I spend a lot of time feeling guilty. She was my baby and I let her down when she needed me the most. No, I didn't know how badly she was feeling. She didn't want anyone to know. She was embarrassed to let people know. Has her death changed me? Most definitely. Now I know that I have to do all I can to stop anyone else from feeling this pain. It's unbearable. When I hear of someone else taking their lives, my heart hurts a little more. I know the pain that they have left behind.
I have surrounded myself with her pictures. While it can be painful to look at them some days, it also reminds me that she did have a life and we have many memories of her. I think one of the things I miss quite a bit is talking with her. She was so full of life (at least on the outside). After talking with Heather, you just knew that things were going to be okay. I still talk to her, all the time. I have a journal where I write letters to her. One day, maybe it can become a help for others, but for now, it is helping me. Secretly I hope that one day she will reply. Sometimes I can see her and feel her in my dreams and I value those times with her. I don't always remember them, but I do know that I feel a connection and for that, I thank her from the bottom of my heart and soul.
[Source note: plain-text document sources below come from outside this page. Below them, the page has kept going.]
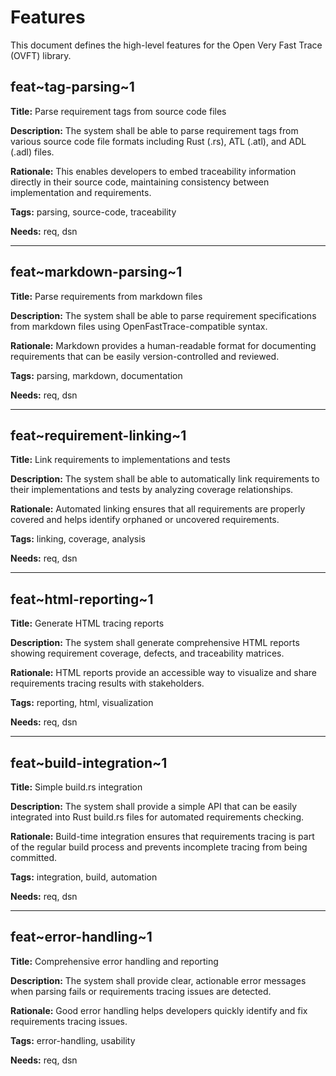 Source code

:# Features

This document defines the high-level features for the Open Very Fast Trace (OVFT) library.

## feat~tag-parsing~1

**Title:** Parse requirement tags from source code files

**Description:** The system shall be able to parse requirement tags from various source code file formats including Rust (.rs), ATL (.atl), and ADL (.adl) files.

**Rationale:** This enables developers to embed traceability information directly in their source code, maintaining consistency between implementation and requirements.

**Tags:** parsing, source-code, traceability

**Needs:** req, dsn

---

## feat~markdown-parsing~1

**Title:** Parse requirements from markdown files

**Description:** The system shall be able to parse requirement specifications from markdown files using OpenFastTrace-compatible syntax.

**Rationale:** Markdown provides a human-readable format for documenting requirements that can be easily version-controlled and reviewed.

**Tags:** parsing, markdown, documentation

**Needs:** req, dsn

---

## feat~requirement-linking~1

**Title:** Link requirements to implementations and tests

**Description:** The system shall be able to automatically link requirements to their implementations and tests by analyzing coverage relationships.

**Rationale:** Automated linking ensures that all requirements are properly covered and helps identify orphaned or uncovered requirements.

**Tags:** linking, coverage, analysis

**Needs:** req, dsn

---

## feat~html-reporting~1

**Title:** Generate HTML tracing reports

**Description:** The system shall generate comprehensive HTML reports showing requirement coverage, defects, and traceability matrices.

**Rationale:** HTML reports provide an accessible way to visualize and share requirements tracing results with stakeholders.

**Tags:** reporting, html, visualization

**Needs:** req, dsn

---

## feat~build-integration~1

**Title:** Simple build.rs integration

**Description:** The system shall provide a simple API that can be easily integrated into Rust build.rs files for automated requirements checking.

**Rationale:** Build-time integration ensures that requirements tracing is part of the regular build process and prevents incomplete tracing from being committed.

**Tags:** integration, build, automation

**Needs:** req, dsn

---

## feat~error-handling~1

**Title:** Comprehensive error handling and reporting

**Description:** The system shall provide clear, actionable error messages when parsing fails or requirements tracing issues are detected.

**Rationale:** Good error handling helps developers quickly identify and fix requirements tracing issues.

**Tags:** error-handling, usability

**Needs:** req, dsn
Heather would help anyone, whether she liked them or not. She was definitely a better person that I am. I try each day to make her proud of me, but I know I will never be able to be the angel on Earth that she was. Through her death, I have opened up quite a bit. Many things I held inside for so long that I am finally letting them out. It actually feels good.
Mental illness is a huge problem and one that many are just too embarrassed to face. We had a choice with Heather's decision to end her life. We could try to hide it under the rug, or embrace it and try to help others in the future. We knew Heather would want to help others, so we opted to take that elephant in the corner, mental illness, and help to take it out of the corner and shine a spotlight on it. This is a serious problem and one that no ones needs to feel embarrassed about. People are around to help and everyone, every single person, needs to know that.
If you have lost a child and just need to talk sometime, you can use the contact form on this blog and drop me a note. I will help to share your pain. Everyone is different and I can't say that I will know how to help you, I am not a professional in any sense of the word. I am a Mom that lost my baby and I take my days one step at a time. I fill my days watching my grandson and trying to make things look a little nicer here.
A lot of our furniture is odds and ends that we acquired by various means. I started by finishing an old bookcase for Heather and making it hers as much as I could. Now, I am trying to take the other pieces of the furniture and make them, well, at least match each other. It takes time, but time I have. While I paint, I talk with my baby. I have to believe she hears me. I even read the letters that I write to her aloud, so that if she can't read them, I know she can hear them. It helps me to get through each day a step at a time.
If you lose someone to suicide or drug abuse, please know that there are people out there that have walked in your shoes and many of them are willing to help you on the journey. I am still not sure what my new normal is. I can tell you that right now, it has been 47 days without her. 6-1/2 weeks without her. I have gone through my first Halloween without her. My first birthday without her. My first Thanksgiving without and we are approaching our first Christmas without her. One day, I am told, it will get easier, but know that all the firsts are very hard.